Healthcare Compliance Solutions, Inc. (HCSI)
has launched the “100 in 10” campaign.

What is the “100 in 10” Campaign?

The Healthcare Compliance Solutions Inc. “100 in 10” campaign was designed to encourage healthcare organizations to complete 100% of their new employees’ compliance training within their first 10 days.

100% Completion

First 10 Days

Why is it Necessary?

When a new employee is hired, outside of Medicare (within first 45 days), there is not a set time period for training the new hires on compliance regulations. With new hires, healthcare organizations will train their new employees on the different workings of the organization, the daily tasks the employee will perform, and other training's that are vital to the new employee’s ability to perform the job they have been hired to do. However, many organizations will postpone providing compliance training until it is convenient for them do conduct the training.

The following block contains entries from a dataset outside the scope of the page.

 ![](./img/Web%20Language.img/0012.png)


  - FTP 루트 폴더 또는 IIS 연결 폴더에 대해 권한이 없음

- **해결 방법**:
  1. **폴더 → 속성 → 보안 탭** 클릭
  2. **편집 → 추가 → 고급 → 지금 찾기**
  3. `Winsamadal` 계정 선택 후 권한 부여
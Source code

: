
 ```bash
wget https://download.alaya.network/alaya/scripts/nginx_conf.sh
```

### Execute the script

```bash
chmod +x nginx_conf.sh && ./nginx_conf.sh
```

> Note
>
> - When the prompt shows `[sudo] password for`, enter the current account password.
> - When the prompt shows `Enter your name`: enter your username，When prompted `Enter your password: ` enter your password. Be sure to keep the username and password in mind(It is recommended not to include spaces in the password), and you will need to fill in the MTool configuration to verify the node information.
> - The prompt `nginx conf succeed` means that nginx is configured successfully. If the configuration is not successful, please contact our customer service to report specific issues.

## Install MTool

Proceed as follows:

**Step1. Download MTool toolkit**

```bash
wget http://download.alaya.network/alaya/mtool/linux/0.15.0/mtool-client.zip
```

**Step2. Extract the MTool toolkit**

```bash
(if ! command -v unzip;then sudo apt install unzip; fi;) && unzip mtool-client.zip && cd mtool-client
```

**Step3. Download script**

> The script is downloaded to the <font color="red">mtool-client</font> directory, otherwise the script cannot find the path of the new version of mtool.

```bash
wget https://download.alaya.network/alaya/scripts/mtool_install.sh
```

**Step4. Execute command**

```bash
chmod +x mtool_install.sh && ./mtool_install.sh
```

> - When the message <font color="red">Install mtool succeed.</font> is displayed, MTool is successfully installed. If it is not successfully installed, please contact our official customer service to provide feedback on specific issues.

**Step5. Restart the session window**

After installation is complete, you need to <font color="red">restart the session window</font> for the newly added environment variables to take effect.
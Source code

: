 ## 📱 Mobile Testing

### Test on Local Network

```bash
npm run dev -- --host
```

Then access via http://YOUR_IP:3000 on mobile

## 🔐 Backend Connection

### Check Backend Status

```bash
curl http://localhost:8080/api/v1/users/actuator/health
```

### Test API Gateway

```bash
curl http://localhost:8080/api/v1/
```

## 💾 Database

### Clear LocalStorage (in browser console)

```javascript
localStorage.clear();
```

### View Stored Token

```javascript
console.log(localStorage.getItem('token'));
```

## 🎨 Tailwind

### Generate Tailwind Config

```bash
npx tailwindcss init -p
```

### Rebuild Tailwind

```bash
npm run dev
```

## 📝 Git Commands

During this time, the employee continues to do his or her job while being ignorant on compliance regulations, office polices, and potential liabilities for the organization. All the while:
  • They have been exposed to various forms of protected health information (PHI) without being trained on HIPAA regulations
  • They have been moving around the office without knowledge of the safety protocols due to not being trained on OSHA regulations.
  • They have been interacting with other co-workers before the new employee understands what is and what is not acceptable behavior within the organization because they have not been properly trained on HR Policies/Procedures.
  • They do billing or other activities involving Medicare without being trained on Fraud, Waste, and Abuse.
All of this activity by the new employee is a major liability and puts the organization at unnecessary risk.

Recommendation

With more than 30 years of experience, it is the professional recommendation of HCSI that all new employees complete 100% of the compliance training within their first 10 days.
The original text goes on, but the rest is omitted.